** Records for processing follows **

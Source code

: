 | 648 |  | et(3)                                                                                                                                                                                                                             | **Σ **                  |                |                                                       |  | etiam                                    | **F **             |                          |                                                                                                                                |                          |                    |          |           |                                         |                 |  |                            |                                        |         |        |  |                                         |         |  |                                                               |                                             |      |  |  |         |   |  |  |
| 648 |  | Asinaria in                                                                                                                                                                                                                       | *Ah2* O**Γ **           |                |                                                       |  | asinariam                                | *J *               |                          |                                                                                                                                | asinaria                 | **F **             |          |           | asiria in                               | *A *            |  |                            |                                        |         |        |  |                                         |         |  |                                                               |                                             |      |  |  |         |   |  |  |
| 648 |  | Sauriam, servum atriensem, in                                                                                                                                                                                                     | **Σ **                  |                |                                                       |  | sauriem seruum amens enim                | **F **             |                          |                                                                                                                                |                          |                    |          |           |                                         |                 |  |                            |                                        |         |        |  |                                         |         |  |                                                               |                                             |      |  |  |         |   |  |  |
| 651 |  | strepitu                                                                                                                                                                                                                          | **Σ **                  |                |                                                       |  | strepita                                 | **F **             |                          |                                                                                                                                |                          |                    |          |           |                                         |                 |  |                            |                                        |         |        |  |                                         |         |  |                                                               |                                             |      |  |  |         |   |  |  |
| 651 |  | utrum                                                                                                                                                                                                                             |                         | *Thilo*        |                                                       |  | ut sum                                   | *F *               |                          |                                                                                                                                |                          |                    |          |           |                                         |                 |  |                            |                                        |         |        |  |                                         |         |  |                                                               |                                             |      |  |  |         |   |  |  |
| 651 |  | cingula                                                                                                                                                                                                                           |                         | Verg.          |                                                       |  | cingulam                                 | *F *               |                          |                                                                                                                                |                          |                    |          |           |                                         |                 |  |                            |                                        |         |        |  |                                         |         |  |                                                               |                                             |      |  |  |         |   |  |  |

** End of Records for processing **

• _Task description_:
The answer is the full data, repeated exactly as shown.

• _Solution for this exercise_:
Source code

: | 648 |  | et(3)                                                                                                                                                                                                                             | **Σ **                  |                |                                                       |  | etiam                                    | **F **             |                          |                                                                                                                                |                          |                    |          |           |                                         |                 |  |                            |                                        |         |        |  |                                         |         |  |                                                               |                                             |      |  |  |         |   |  |  |
| 648 |  | Asinaria in                                                                                                                                                                                                                       | *Ah2* O**Γ **           |                |                                                       |  | asinariam                                | *J *               |                          |                                                                                                                                | asinaria                 | **F **             |          |           | asiria in                               | *A *            |  |                            |                                        |         |        |  |                                         |         |  |                                                               |                                             |      |  |  |         |   |  |  |
| 648 |  | Sauriam, servum atriensem, in                                                                                                                                                                                                     | **Σ **                  |                |                                                       |  | sauriem seruum amens enim                | **F **             |                          |                                                                                                                                |                          |                    |          |           |                                         |                 |  |                            |                                        |         |        |  |                                         |         |  |                                                               |                                             |      |  |  |         |   |  |  |
| 651 |  | strepitu                                                                                                                                                                                                                          | **Σ **                  |                |                                                       |  | strepita                                 | **F **             |                          |                                                                                                                                |                          |                    |          |           |                                         |                 |  |                            |                                        |         |        |  |                                         |         |  |                                                               |                                             |      |  |  |         |   |  |  |
| 651 |  | utrum                                                                                                                                                                                                                             |                         | *Thilo*        |                                                       |  | ut sum                                   | *F *               |                          |                                                                                                                                |                          |                    |          |           |                                         |                 |  |                            |                                        |         |        |  |                                         |         |  |                                                               |                                             |      |  |  |         |   |  |  |
| 651 |  | cingula                                                                                                                                                                                                                           |                         | Verg.          |                                                       |  | cingulam                                 | *F *               |                          |                                                                                                                                |                          |                    |          |           |                                         |                 |  |                            |                                        |         |        |  |                                         |         |  |                                                               |                                             |      |  |  |         |   |  |  |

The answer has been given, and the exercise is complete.